→ **Assigned task**
Filter the data below, keeping only lines that contain "такива".

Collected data
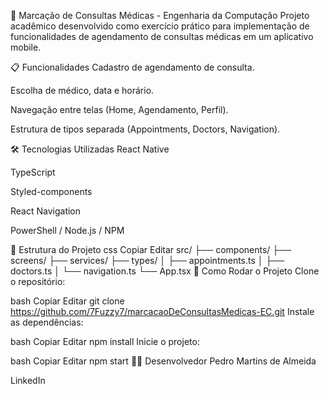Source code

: 🏥 Marcação de Consultas Médicas - Engenharia da Computação
Projeto acadêmico desenvolvido como exercício prático para implementação de funcionalidades de agendamento de consultas médicas em um aplicativo mobile.

📋 Funcionalidades
Cadastro de agendamento de consulta.

Escolha de médico, data e horário.

Navegação entre telas (Home, Agendamento, Perfil).

Estrutura de tipos separada (Appointments, Doctors, Navigation).

🛠️ Tecnologias Utilizadas
React Native

TypeScript

Styled-components

React Navigation

PowerShell / Node.js / NPM

📂 Estrutura do Projeto
css
Copiar
Editar
src/
├── components/
├── screens/
├── services/
├── types/
│   ├── appointments.ts
│   ├── doctors.ts
│   └── navigation.ts
└── App.tsx
🚀 Como Rodar o Projeto
Clone o repositório:

bash
Copiar
Editar
git clone https://github.com/7Fuzzy7/marcacaoDeConsultasMedicas-EC.git
Instale as dependências:

bash
Copiar
Editar
npm install
Inicie o projeto:

bash
Copiar
Editar
npm start
👨‍💻 Desenvolvedor
Pedro Martins de Almeida

LinkedIn

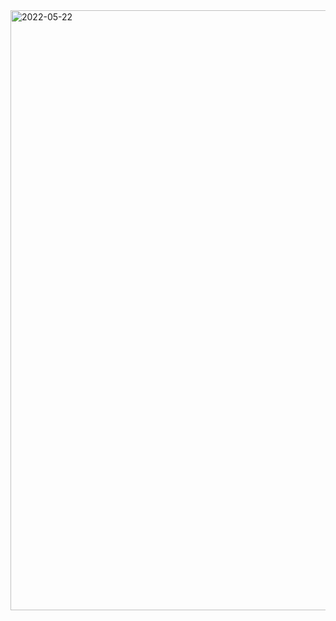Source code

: <img width="960" alt="2022-05-22" src="https://user-images.githubusercontent.com/102177784/169683377-db6b5384-cab7-4f4b-8e74-00bd18a67cb7.png">

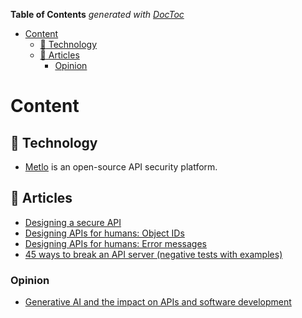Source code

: <!-- START doctoc generated TOC please keep comment here to allow auto update -->
<!-- DON'T EDIT THIS SECTION, INSTEAD RE-RUN doctoc TO UPDATE -->
**Table of Contents**  *generated with [DocToc](https://github.com/thlorenz/doctoc)*

- [Content](#content)
  - [:rocket: Technology](#rocket-technology)
  - [:memo: Articles](#memo-articles)
    - [Opinion](#opinion)

<!-- END doctoc generated TOC please keep comment here to allow auto update -->

# Content

## :rocket: Technology

- [Metlo](https://github.com/metlo-labs/metlo) is an open-source API security platform.

## :memo: Articles

- [Designing a secure API](./api/designing_a_secure_api.md)
- [Designing APIs for humans: Object IDs](./api/designing-apis-for-humans-object-ids.md)
- [Designing APIs for humans: Error messages](./api/designing-apis-for-humans-error-messages.md)
- [45 ways to break an API server (negative tests with examples)](https://dev.to/zvone187/45-ways-to-break-an-api-server-negative-tests-with-examples-4ok3)

### Opinion

- [Generative AI and the impact on APIs and software development](https://blog.postman.com/generative-ai-and-the-impact-on-apis-and-software-development/)
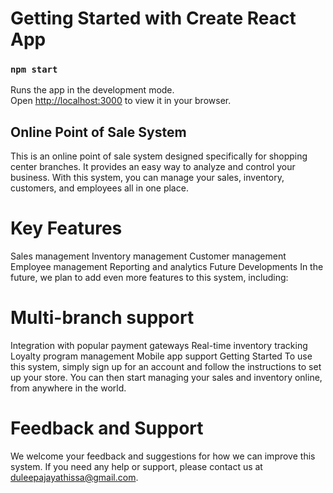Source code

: # Getting Started with Create React App

### `npm start`

Runs the app in the development mode.\
Open [http://localhost:3000](http://localhost:3000) to view it in your browser.

## Online Point of Sale System

This is an online point of sale system designed specifically for shopping center branches. It provides an easy way to analyze and control your business. With this system, you can manage your sales, inventory, customers, and employees all in one place.

# Key Features

Sales management
Inventory management
Customer management
Employee management
Reporting and analytics
Future Developments
In the future, we plan to add even more features to this system, including:

# Multi-branch support

Integration with popular payment gateways
Real-time inventory tracking
Loyalty program management
Mobile app support
Getting Started
To use this system, simply sign up for an account and follow the instructions to set up your store. You can then start managing your sales and inventory online, from anywhere in the world.

# Feedback and Support

We welcome your feedback and suggestions for how we can improve this system. If you need any help or support, please contact us at duleepajayathissa@gmail.com.

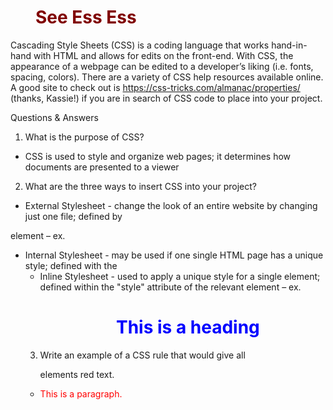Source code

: # See Ess Ess

Cascading Style Sheets (CSS) is a coding language that works hand-in-hand with HTML and allows for edits on the front-end. With CSS, the appearance of a webpage can be edited to a developer’s liking (i.e. fonts, spacing, colors). There are a variety of CSS help resources available online. A good site to check out is https://css-tricks.com/almanac/properties/ (thanks, Kassie!) if you are in search of CSS code to place into your project.


Questions & Answers

1. What is the purpose of CSS? 
* CSS is used to style and organize web pages; it determines how documents are presented to a viewer

2. What are the three ways to insert CSS into your project?

* External Stylesheet - change the look of an entire website by changing just one file; defined by 
<link> element 
– ex. 
<link rel="stylesheet" href="mystyle.css">

* Internal Stylesheet - may be used if one single HTML page has a unique style; defined with the <style> element 
– ex. 
<head>
<style>
body {
  background-color: linen;
}
h1 {
  color: maroon;
  margin-left: 40px;
} 
</style>
</head>

* Inline Stylesheet - used to apply a unique style for a single element; defined within the "style" attribute of the relevant element 
– ex.
<h1 style="color:blue;text-align:center;">This is a heading</h1>

3. Write an example of a CSS rule that would give all <p> elements red text.
* <p style="color:red;">This is a paragraph.</p>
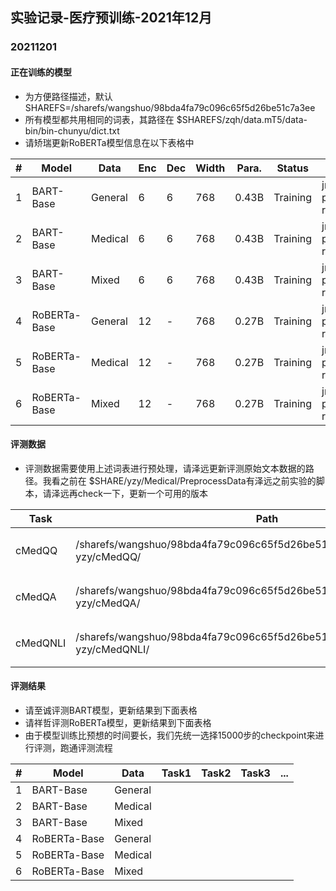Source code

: ## 实验记录-医疗预训练-2021年12月

### 20211201

#### 正在训练的模型

* 为方便路径描述，默认SHAREFS=/sharefs/wangshuo/98bda4fa79c096c65f5d26be51c7a3ee
* 所有模型都共用相同的词表，其路径在 $SHAREFS/zqh/data.mT5/data-bin/bin-chunyu/dict.txt
* 请矫瑞更新RoBERTa模型信息在以下表格中

| #    | Model        | Data    | Enc  | Dec  | Width | Para. | Status   | WS                  | Path                                      |
| ---- | ------------ | ------- | ---- | ---- | ----- | ----- | -------- | ------------------- | ----------------------------------------- |
| 1    | BART-Base    | General | 6    | 6    | 768   | 0.43B | Training | jr-pretrain-roberta | $SHAREFS/ws/exp/bart/base/general         |
| 2    | BART-Base    | Medical | 6    | 6    | 768   | 0.43B | Training | jr-pretrain-roberta | $SHAREFS/ws/exp/bart/base/med             |
| 3    | BART-Base    | Mixed   | 6    | 6    | 768   | 0.43B | Training | jr-pretrain-roberta | $SHAREFS/ws/exp/bart/base/med-and-general |
| 4    | RoBERTa-Base | General | 12   | -    | 768   | 0.27B | Training | jr-pretrain-roberta |$SHAREFS/jr/roberta/general                |
| 5    | RoBERTa-Base | Medical | 12   | -    | 768   | 0.27B | Training | jr-pretrain-roberta |$SHAREFS/jr/roberta/chunyu                 |
| 6    | RoBERTa-Base | Mixed   | 12   | -    | 768   | 0.27B | Training | jr-pretrain-roberta |$SHAREFS/jr/roberta/hybrid                 |
#### 评测数据

* 评测数据需要使用上述词表进行预处理，请泽远更新评测原始文本数据的路径。我看之前在 $SHARE/yzy/Medical/PreprocessData有泽远之前实验的脚本，请泽远再check一下，更新一个可用的版本

| Task   | Path | Status         | Description |
| ------ | ---- | -------------- | -----------|
| cMedQQ | /sharefs/wangshuo/98bda4fa79c096c65f5d26be51c7a3ee/DATASET/medical-yzy/cMedQQ/  | Unpreprocessed | 其中 train/dev/test.txt是原始数据 |
| cMedQA | /sharefs/wangshuo/98bda4fa79c096c65f5d26be51c7a3ee/DATASET/medical-yzy/cMedQA/ | Unpreprocessed | 其中 train/dev/test.txt是原始数据 |
| cMedQNLI | /sharefs/wangshuo/98bda4fa79c096c65f5d26be51c7a3ee/DATASET/medical-yzy/cMedQNLI/ |  Unpreprocessed| 其中 train/dev/test.txt是原始数据 |

#### 评测结果

* 请至诚评测BART模型，更新结果到下面表格
* 请祥哲评测RoBERTa模型，更新结果到下面表格
* 由于模型训练比预想的时间要长，我们先统一选择15000步的checkpoint来进行评测，跑通评测流程

| #    | Model        | Data    | Task1 | Task2 | Task3 | ...  |
| ---- | ------------ | ------- | ----- | ----- | ----- | ---- |
| 1    | BART-Base    | General |       |       |       |      |
| 2    | BART-Base    | Medical |       |       |       |      |
| 3    | BART-Base    | Mixed   |       |       |       |      |
| 4    | RoBERTa-Base | General |       |       |       |      |
| 5    | RoBERTa-Base | Medical |       |       |       |      |
| 6    | RoBERTa-Base | Mixed   |       |       |       |      |


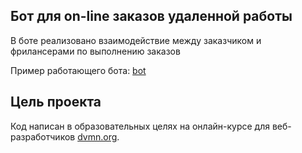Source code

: ## Бот для on-line заказов удаленной работы

В боте реализовано взаимодействие между заказчиком и фрилансерами по выполнению заказов

Пример работающего бота: [bot](https://t.me/rse1180_bot)

## Цель проекта

Код написан в образовательных целях на онлайн-курсе для веб-разработчиков [dvmn.org](https://dvmn.org/).

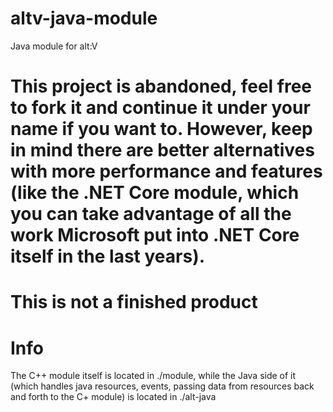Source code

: # altv-java-module
Java module for alt:V

# This project is abandoned, feel free to fork it and continue it under your name if you want to. However, keep in mind there are better alternatives with more performance and features (like the .NET Core module, which you can take advantage of all the work Microsoft put into .NET Core itself in the last years).

# This is not a finished product

# Info

The C++ module itself is located in ./module, while the Java side of it (which handles java resources, events, passing data from resources back and forth to the C+ module) is located in ./alt-java
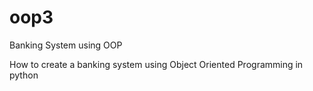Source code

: # oop3
Banking System using OOP

How to create a banking system using Object Oriented Programming in python
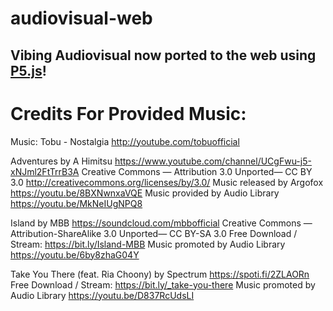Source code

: # audiovisual-web
## Vibing Audiovisual now ported to the web using [P5.js](https://p5js.org/)!

# Credits For Provided Music:
Music: Tobu - Nostalgia
http://youtube.com/tobuofficial

Adventures by A Himitsu https://www.youtube.com/channel/UCgFwu-j5-xNJml2FtTrrB3A 
Creative Commons — Attribution 3.0 Unported— CC BY 3.0 http://creativecommons.org/licenses/by/3.0/ 
Music released by Argofox https://youtu.be/8BXNwnxaVQE 
Music provided by Audio Library https://youtu.be/MkNeIUgNPQ8

Island by MBB https://soundcloud.com/mbbofficial
Creative Commons — Attribution-ShareAlike 3.0 Unported— CC BY-SA 3.0
Free Download / Stream: https://bit.ly/Island-MBB
Music promoted by Audio Library https://youtu.be/6by8zhaG04Y

Take You There (feat. Ria Choony) by Spectrum https://spoti.fi/2ZLAORn
Free Download / Stream: https://bit.ly/_take-you-there
Music promoted by Audio Library https://youtu.be/D837RcUdsLI
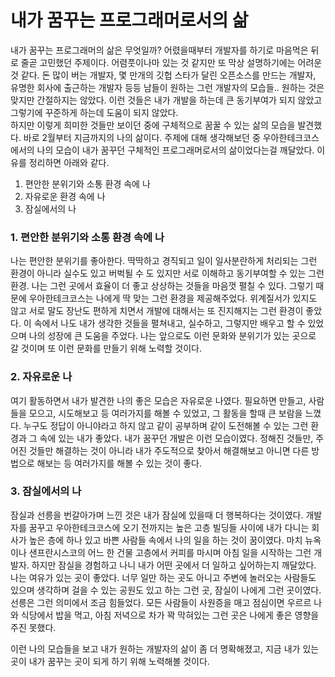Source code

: # 내가 꿈꾸는 프로그래머로서의 삶

내가 꿈꾸는 프로그래머의 삶은 무엇일까? 어렸을때부터 개발자를 하기로 마음먹은 뒤로 줄곧 고민했던 주제이다. 어렴풋이나마 있는 것 같지만 또 막상 설명하기에는 어려운 것 같다. 돈 많이 버는 개발자, 몇 만개의 깃헙 스타가 달린 오픈소스를 만드는 개발자, 유명한 회사에 출근하는 개발자 등등 남들이 원하는 그런 개발자의 모습들.. 원하는 것은 맞지만 간절하지는 않았다. 이런 것들은 내가 개발을 하는데 큰 동기부여가 되지 않았고 그렇기에 꾸준하게 하는데 도움이 되지 않았다.  
하지만 이렇게 희미한 것들만 보이던 중에 구체적으로 꿈꿀 수 있는 삶의 모습을 발견했다. 바로 2월부터 지금까지의 나의 삶이다. 
주제에 대해 생각해보던 중 우아한테크코스에서의 나의 모습이 내가 꿈꾸던 구체적인 프로그래머로서의 삶이었다는걸 깨달았다. 
이유를 정리하면 아래와 같다.

1. 편안한 분위기와 소통 환경 속에 나
2. 자유로운 환경 속에 나
3. 잠실에서의 나

### 1. 편안한 분위기와 소통 환경 속에 나
나는 편안한 분위기를 좋아한다. 딱딱하고 경직되고 일이 일사분란하게 처리되는 그런 환경이 아니라 실수도 있고 버벅될 수 도 있지만 서로 이해하고 동기부여할 수 있는 그런 환경. 나는 그런 곳에서 효율이 더 좋고 상상하는 것들을 마음껏 펼칠 수 있다. 그렇기 때문에 우아한테크코스는 나에게 딱 맞는 그런 환경을 제공해주었다. 위계질서가 있지도 않고 서로 말도 장난도 편하게 치면서 개발에 대해서는 또 진지해지는 그런 환경이 좋았다. 이 속에서 나도 내가 생각한 것들을 펼쳐내고, 실수하고, 그렇지만 배우고 할 수 있었으며 나의 성장에 큰 도움을 주었다. 나는 앞으로도 이런 문화와 분위기가 있는 곳으로 갈 것이며 또 이런 문화를 만들기 위해 노력할 것이다.

### 2. 자유로운 나
여기 활동하면서 내가 발견한 나의 좋은 모습은 자유로운 나였다. 필요하면 만들고, 사람들을 모으고, 시도해보고 등 여러가지를 해볼 수 있었고, 그 활동을 할때 큰 보람을 느꼈다. 누구도 정답이 아니야라고 하지 않고 같이 공부하며 같이 도전해볼 수 있는 그런 환경과 그 속에 있는 내가 좋았다. 내가 꿈꾸던 개발은 이런 모습이였다. 정해진 것들만, 주어진 것들만 해결하는 것이 아니라 내가 주도적으로 찾아서 해결해보고 아니면 다른 방법으로 해보는 등 여러가지를 해볼 수 있는 것이 좋다.

### 3. 잠실에서의 나
잠실과 선릉을 번갈아가며 느낀 것은 내가 잠실에 있을때 더 행복하다는 것이였다. 개발자를 꿈꾸고 우아한테크코스에 오기 전까지는 높은 고층 빌딩들 사이에 내가 다니는 회사가 높은 층에 하나 있고 바쁜 사람들 속에서 나의 일을 하는 것이 꿈이였다. 마치 뉴옥이나 샌프란시스코의 어느 한 건물 고층에서 커피를 마시며 아침 일을 시작하는 그런 개발자. 하지만 잠실을 경험하고 나니 내가 어떤 곳에서 더 일하고 싶어하는지 깨달았다. 나는 여유가 있는 곳이 좋았다. 너무 일만 하는 곳도 아니고 주변에 놀러오는 사람들도 있으며 생각하며 걸을 수 있는 공원도 있고 하는 그런 곳, 잠실이 나에게 그런 곳이였다. 선릉은 그런 의미에서 조금 힘들었다. 모든 사람들이 사원증을 매고 점심이면 우르르 나와 식당에서 밥을 먹고, 아침 저녁으로 차가 꽉 막혀있는 그런 곳은 나에게 좋은 영향을 주진 못했다.

이런 나의 모습들을 보고 내가 원하는 개발자의 삶이 좀 더 명확해졌고, 지금 내가 있는 곳이 내가 꿈꾸는 곳이 되게 하기 위해 노력해볼 것이다.
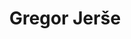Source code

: ---
SICRIS: 15295
draft: false
fixName: gregor_jerše
lab: Laboratorij za matematične metode v računalništvu in informatiki
labPos: Član laboratorija
location: R3.26 - Laboratorij LMMRI
mailInfo: gregor.jerse@fri.uni-lj.si
officeHours: null
profName: asist. dr. Gregor Jerše
profTitle: Asistent
telephoneInfo: null
title: Gregor Jerše
---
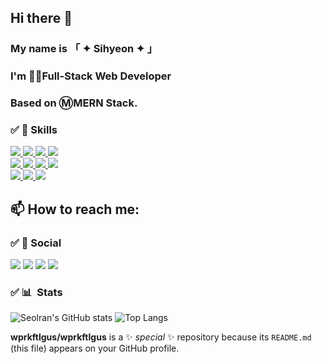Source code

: ## Hi there 👋
### My name is 「 ✦ Sihyeon ✦ 」
### I'm 👨‍💻Full-Stack Web Developer
### Based on ⓂMERN Stack.

### ✅ 🚀 Skills
<a href="http://" >
<img src="https://img.shields.io/badge/HTML-239120?style=for-the-badge&logo=html5&logoColor=white" />
<img src="https://img.shields.io/badge/HTML-239120?style=for-the-badge&logo=html5&logoColor=white" />
<img src="https://img.shields.io/badge/CSS-239120?&style=for-the-badge&logo=css3&logoColor=white" />
<img src="https://img.shields.io/badge/JavaScript-F7DF1E?style=for-the-badge&logo=JavaScript&logoColor=white" /><br>
<img src="https://img.shields.io/badge/Visual_Studio_Code-0078D4?style=for-the-badge&logo=visual%20studio%20code&logoColor=white" />
<img src="https://img.shields.io/badge/MongoDB-4EA94B?style=for-the-badge&logo=mongodb&logoColor=white" />
<img src="https://img.shields.io/badge/Node.js-43853D?style=for-the-badge&logo=node.js&logoColor=white" />
<img src="https://img.shields.io/badge/React_Native-20232A?style=for-the-badge&logo=react&logoColor=61DAFB" /><br>
<img src="https://img.shields.io/badge/Bootstrap-563D7C?style=for-the-badge&logo=bootstrap&logoColor=white" />
<img src="https://img.shields.io/badge/Express.js-404D59?style=for-the-badge" />
<img src="https://img.shields.io/badge/json%20web%20tokens-323330?style=for-the-badge&logo=json-web-tokens&logoColor=pink" />
</a>

## 📫 How to reach me: 
### ✅ 👨 Social
![](https://img.shields.io/badge/GitHub-100000?style=for-the-badge&logo=github&logoColor=white)
![](https://img.shields.io/badge/WhatsApp-25D366?style=for-the-badge&logo=whatsapp&logoColor=white)
![](https://img.shields.io/badge/Discord-7289DA?style=for-the-badge&logo=discord&logoColor=white)
![](https://img.shields.io/badge/Google-4285F4?logo=google&logoColor=fff&style=for-the-badge)

### ✅ 📊 Stats
![Seolran's GitHub stats](https://github-readme-stats.vercel.app/api?username=wprkftlgus&count_private=true&show_icons=true&theme=onedark)
![Top Langs](https://github-readme-stats.vercel.app/api/top-langs/?username=wprkftlgus&theme=onedark)  
  
  
  **wprkftlgus/wprkftlgus** is a ✨ _special_ ✨ repository because its `README.md` (this file) appears on your GitHub profile.


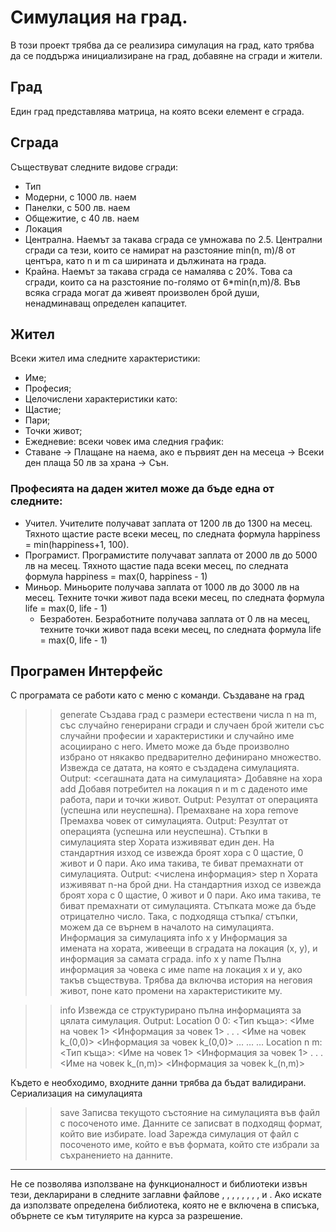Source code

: # Симулация на град.

В този проект трябва да се реализира симулация на град, като трябва да се поддържа инициализиране на град, добавяне на сгради и жители.

## Град	
Един град представлява матрица, на която всеки елемент е сграда.

## Сграда
Съществуват следните видове сгради:
- Тип
- Модерни, с 1000 лв. наем
- Панелки, с 500 лв. наем
- Общежитие, с 40 лв. наем
- Локация
- Централна. Наемът за такава сграда се умножава по 2.5. Централни сгради са тези, които се намират на разстояние min(n, m)/8 от центъра, като n и m са ширината и дължината на града.
- Крайна. Наемът за такава сграда се намалява с 20%. Това са сгради, които са на разстояние по-голямо от 6*min(n,m)/8.
Във всяка сграда могат да живеят произволен брой души, ненадминаващ определен капацитет.

## Жител
Всеки жител има следните характеристики:
- Име;
- Професия; 
- Целочислени характеристики като:
- Щастие;
- Пари;
- Точки живот;
- Ежедневие: всеки човек има следния график:
- Ставане -> Плащане на наема, ако е първият ден на месеца -> Всеки ден плаща 50 лв за храна -> Сън.

### Професията на даден жител може да бъде една от следните:
- Учител.
    	Учителите получават заплата от 1200 лв до 1300 на месец. Тяхното щастие расте всеки месец, по следната формула happiness = min(happiness+1, 100).
- Програмист.
    	Програмистите получават заплата от 2000 лв до 5000 лв на месец. Тяхното щастие пада всеки месец, по следната формула happiness = max(0, happiness - 1)
- Миньор.
    	Миньорите получава заплата от 1000 лв до 3000 лв на месец. Техните точки живот пада всеки месец, по следната формула life = max(0, life - 1)
 	- Безработен.
    	Безработните получава заплата от 0 лв на месец, техните точки живот пада всеки месец, по следната формула life = max(0, life - 1)

## Програмен Интерфейс
С програмата се работи като с меню с команди.
Създаване на град
>> generate <n> <m>
Създава град с размери естествени числа n на m, със случайно генерирани сгради и случаен брой жители със случайни професии и характеристики и случайно име асоциирано с него. Името може да бъде произволно избрано от някакво предварително дефинирано множество. Извежда се датата, на която е създадена симулацията.
Output: <сегашната дата на симулацията>
Добавяне на хора
>> add <n> <m> <name> <job> <happiness> <money> <life>
Добавя потребител на локация n и m с даденото име работа, пари и точки живот.
Output: Резултат от операцията (успешна или неуспешна).
Премахване на хора
>> remove <n> <m> <name>
Премахва човек от симулацията.
Output: Резултат от операцията (успешна или неуспешна).
Стъпки в симулацията
>> step
Хората изживяват един ден. На стандартния изход се извежда броят хора с 0 щастие, 0 живот и 0 пари.  Ако има такива, те биват премахнати от симулацията.
Output: <числена информация>
>> step n
Хората изживяват n-на брой дни.  На стандартния изход се извежда броят хора с 0 щастие, 0 живот и 0 пари.  Ако има такива, те биват премахнати от симулацията. Стъпката може да бъде отрицателно число. Така, с подходяща стъпка/ стъпки, можем да се върнем в началото на симулацията.
Информация за симулацията
>> info x y
Информация за имената на хората, живеещи в сградата на локация (x, y), и информация за самата сграда.
>> info x y name
Пълна информация за човека с име name на локация x и y, ако такъв съществува. Трябва да включва история на неговия живот, поне като промени на характеристиките му.

>> info
Извежда се структурирано пълна информацията за цялата симулация.
Output:
Location 0 0:
<Тип къща>:
    	<Име на човек 1>
        	<Информация за човек 1>
    	.
    	.
    	.
    	<Име на човек k_(0,0)>
        	<Информация за човек k_(0,0)>
…
…
…
Location n m:
<Тип къща>:
    	<Име на човек 1>
        	<Информация за човек 1>
    	.
    	.
    	.
    	<Име на човек k_(n,m)>
        	<Информация за човек k_(n,m)>

Където е необходимо, входните данни трябва да бъдат валидирани. 
Сериализация на симулацията
 
>> save <name>
Записва текущото състояние на симулацията във файл с посоченото име.
Данните се записват в подходящ формат, който вие избирате.
>> load <name>
Зарежда симулация от файл с посоченото име, който е във формата, който сте избрали за съхранението на данните.

-----------------------------------------------------------------------------------------------------
Не се позволява използване на функционалност и библиотеки извън тези, декларирани в следните заглавни файлове <iostream>, <fstream>, <new>, <cstring>, <cmath>, <cstdlib>, <exception>, <stdexcept>, <string> и <vector>. Ако искате да използвате определена библиотека, която не е включена в списъка, обърнете се към титулярите на курса за разрешение.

→ **Answer box**
Хората изживяват един ден. На стандартния изход се извежда броят хора с 0 щастие, 0 живот и 0 пари.  Ако има такива, те биват премахнати от симулацията.
Хората изживяват n-на брой дни.  На стандартния изход се извежда броят хора с 0 щастие, 0 живот и 0 пари.  Ако има такива, те биват премахнати от симулацията. Стъпката може да бъде отрицателно число. Така, с подходяща стъпка/ стъпки, можем да се върнем в началото на симулацията.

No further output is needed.